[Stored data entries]
BEGIN
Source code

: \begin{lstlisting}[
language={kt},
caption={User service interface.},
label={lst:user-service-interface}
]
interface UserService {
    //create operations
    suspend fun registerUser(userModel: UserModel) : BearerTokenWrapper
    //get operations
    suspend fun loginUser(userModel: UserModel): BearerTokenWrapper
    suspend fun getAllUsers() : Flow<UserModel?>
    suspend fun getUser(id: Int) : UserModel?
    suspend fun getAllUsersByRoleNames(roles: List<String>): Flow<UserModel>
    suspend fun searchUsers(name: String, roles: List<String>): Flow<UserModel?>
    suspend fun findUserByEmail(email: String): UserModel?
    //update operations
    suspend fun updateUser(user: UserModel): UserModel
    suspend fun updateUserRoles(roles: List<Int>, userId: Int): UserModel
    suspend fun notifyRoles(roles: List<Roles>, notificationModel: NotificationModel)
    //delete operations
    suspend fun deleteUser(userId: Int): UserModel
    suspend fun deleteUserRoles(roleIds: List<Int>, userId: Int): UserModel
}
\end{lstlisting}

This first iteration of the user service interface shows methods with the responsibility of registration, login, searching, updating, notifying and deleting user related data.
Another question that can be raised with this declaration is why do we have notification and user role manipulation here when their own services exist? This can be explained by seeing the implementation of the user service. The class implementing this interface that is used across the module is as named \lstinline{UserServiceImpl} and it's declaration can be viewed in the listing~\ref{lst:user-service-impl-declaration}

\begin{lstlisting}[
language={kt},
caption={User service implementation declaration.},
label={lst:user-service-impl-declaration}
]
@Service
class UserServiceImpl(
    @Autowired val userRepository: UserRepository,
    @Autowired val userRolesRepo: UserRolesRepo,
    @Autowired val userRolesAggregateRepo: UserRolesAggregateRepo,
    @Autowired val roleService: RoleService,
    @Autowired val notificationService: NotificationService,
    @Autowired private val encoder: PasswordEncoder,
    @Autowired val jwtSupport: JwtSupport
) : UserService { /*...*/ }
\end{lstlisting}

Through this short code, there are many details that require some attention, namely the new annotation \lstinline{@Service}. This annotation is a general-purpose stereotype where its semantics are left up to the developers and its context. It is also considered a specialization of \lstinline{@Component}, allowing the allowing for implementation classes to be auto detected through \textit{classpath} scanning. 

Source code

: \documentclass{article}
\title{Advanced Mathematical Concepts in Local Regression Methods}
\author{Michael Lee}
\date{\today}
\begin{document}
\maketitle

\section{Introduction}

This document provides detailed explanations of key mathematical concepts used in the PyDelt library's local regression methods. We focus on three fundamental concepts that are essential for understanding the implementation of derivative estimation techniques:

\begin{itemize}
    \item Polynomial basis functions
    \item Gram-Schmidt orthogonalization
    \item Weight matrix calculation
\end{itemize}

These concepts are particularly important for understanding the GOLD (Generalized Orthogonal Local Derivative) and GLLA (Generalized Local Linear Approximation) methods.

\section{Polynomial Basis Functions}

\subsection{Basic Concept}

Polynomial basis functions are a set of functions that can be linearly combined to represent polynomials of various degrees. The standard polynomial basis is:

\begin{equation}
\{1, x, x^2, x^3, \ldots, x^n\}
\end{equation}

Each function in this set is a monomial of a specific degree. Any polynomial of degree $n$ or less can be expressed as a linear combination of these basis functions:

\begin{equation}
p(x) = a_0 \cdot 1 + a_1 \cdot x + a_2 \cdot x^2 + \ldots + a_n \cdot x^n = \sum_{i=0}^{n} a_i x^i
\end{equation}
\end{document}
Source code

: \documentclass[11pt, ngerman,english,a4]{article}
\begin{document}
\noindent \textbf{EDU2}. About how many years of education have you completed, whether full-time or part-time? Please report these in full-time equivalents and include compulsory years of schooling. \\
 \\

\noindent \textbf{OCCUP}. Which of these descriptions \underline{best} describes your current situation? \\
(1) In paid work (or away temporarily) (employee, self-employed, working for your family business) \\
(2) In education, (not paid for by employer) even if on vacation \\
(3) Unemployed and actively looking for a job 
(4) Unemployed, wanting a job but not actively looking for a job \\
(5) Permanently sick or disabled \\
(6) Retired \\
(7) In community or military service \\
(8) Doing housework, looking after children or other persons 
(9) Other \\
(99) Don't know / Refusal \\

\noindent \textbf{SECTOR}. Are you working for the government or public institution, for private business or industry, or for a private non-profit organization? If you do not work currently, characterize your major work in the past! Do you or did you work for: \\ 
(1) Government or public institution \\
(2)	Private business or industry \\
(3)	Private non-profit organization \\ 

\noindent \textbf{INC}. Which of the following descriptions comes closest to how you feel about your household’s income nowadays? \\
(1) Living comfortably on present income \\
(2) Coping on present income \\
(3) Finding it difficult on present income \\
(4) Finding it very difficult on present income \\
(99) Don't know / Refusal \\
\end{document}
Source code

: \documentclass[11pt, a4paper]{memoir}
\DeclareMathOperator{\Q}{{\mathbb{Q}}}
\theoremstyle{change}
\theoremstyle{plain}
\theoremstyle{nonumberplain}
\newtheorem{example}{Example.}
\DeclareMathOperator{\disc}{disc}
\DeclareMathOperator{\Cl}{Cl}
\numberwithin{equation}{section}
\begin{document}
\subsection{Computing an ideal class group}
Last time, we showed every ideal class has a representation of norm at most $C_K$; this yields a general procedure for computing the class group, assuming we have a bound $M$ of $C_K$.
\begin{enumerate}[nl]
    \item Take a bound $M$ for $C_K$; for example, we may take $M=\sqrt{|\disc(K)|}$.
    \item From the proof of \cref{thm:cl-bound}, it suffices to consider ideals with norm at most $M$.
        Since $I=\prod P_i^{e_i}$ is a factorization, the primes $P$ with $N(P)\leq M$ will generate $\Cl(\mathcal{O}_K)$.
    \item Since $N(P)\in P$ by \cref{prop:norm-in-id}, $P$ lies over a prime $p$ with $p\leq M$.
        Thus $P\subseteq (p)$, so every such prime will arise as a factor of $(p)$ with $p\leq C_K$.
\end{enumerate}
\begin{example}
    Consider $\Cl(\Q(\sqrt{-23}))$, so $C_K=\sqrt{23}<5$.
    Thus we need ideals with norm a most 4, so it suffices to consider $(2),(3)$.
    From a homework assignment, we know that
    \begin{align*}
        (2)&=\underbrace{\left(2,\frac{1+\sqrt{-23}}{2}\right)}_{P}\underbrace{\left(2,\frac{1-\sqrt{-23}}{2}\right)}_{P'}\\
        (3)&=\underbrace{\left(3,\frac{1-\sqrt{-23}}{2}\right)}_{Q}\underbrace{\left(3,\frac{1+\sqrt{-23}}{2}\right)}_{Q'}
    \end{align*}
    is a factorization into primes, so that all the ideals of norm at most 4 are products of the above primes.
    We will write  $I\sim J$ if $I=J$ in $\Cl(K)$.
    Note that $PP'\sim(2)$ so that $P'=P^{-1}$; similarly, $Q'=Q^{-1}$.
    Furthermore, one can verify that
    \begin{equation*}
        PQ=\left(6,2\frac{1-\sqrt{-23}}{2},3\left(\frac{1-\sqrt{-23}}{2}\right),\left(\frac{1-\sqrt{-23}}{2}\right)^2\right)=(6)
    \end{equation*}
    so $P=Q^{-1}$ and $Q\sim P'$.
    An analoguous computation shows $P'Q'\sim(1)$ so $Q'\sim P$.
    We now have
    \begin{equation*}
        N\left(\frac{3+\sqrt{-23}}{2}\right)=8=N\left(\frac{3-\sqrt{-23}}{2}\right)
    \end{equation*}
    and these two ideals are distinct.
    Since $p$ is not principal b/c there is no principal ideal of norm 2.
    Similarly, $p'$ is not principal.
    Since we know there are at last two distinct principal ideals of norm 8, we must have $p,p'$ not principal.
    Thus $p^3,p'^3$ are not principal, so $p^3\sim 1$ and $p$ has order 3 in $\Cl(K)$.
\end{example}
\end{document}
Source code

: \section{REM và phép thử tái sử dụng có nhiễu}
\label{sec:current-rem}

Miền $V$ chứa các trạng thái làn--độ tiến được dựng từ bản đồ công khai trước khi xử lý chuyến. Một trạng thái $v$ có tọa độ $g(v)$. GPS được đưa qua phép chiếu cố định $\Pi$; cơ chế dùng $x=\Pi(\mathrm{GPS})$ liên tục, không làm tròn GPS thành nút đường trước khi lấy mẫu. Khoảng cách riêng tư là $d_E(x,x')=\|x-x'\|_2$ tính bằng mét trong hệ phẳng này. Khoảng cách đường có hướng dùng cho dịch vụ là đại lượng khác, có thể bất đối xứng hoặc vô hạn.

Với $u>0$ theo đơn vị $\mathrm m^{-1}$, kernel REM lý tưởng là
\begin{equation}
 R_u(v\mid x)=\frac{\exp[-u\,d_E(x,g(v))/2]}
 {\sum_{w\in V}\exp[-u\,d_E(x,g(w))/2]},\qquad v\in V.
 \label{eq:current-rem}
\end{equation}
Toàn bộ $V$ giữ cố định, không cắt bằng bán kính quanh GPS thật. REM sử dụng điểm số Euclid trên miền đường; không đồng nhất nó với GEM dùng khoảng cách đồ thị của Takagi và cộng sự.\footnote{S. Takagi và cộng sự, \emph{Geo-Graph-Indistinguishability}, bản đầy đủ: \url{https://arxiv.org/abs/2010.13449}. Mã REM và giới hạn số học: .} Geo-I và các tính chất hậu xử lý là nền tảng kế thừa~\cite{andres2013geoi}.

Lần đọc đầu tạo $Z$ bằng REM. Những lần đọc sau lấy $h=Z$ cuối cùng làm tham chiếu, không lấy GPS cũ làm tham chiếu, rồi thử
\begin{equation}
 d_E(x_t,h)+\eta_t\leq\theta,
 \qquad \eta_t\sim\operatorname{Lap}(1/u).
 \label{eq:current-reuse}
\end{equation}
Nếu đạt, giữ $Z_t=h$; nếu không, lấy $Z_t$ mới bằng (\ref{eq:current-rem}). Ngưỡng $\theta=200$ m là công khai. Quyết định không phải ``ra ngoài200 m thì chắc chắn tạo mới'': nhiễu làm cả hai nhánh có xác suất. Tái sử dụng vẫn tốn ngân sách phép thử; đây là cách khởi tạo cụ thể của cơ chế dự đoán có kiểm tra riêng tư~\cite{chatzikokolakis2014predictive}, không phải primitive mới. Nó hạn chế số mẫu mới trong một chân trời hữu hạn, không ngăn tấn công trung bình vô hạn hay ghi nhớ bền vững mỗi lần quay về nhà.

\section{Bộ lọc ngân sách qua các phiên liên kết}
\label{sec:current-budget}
END
Starting at the first line of the entries above, please extract each line up to and including the line with "suspend fun getUser(id: Int) : UserModel?", unchanged, and add nothing.

Source code

: \begin{lstlisting}[
language={kt},
caption={User service interface.},
label={lst:user-service-interface}
]
interface UserService {
    //create operations
    suspend fun registerUser(userModel: UserModel) : BearerTokenWrapper
    //get operations
    suspend fun loginUser(userModel: UserModel): BearerTokenWrapper
    suspend fun getAllUsers() : Flow<UserModel?>
    suspend fun getUser(id: Int) : UserModel?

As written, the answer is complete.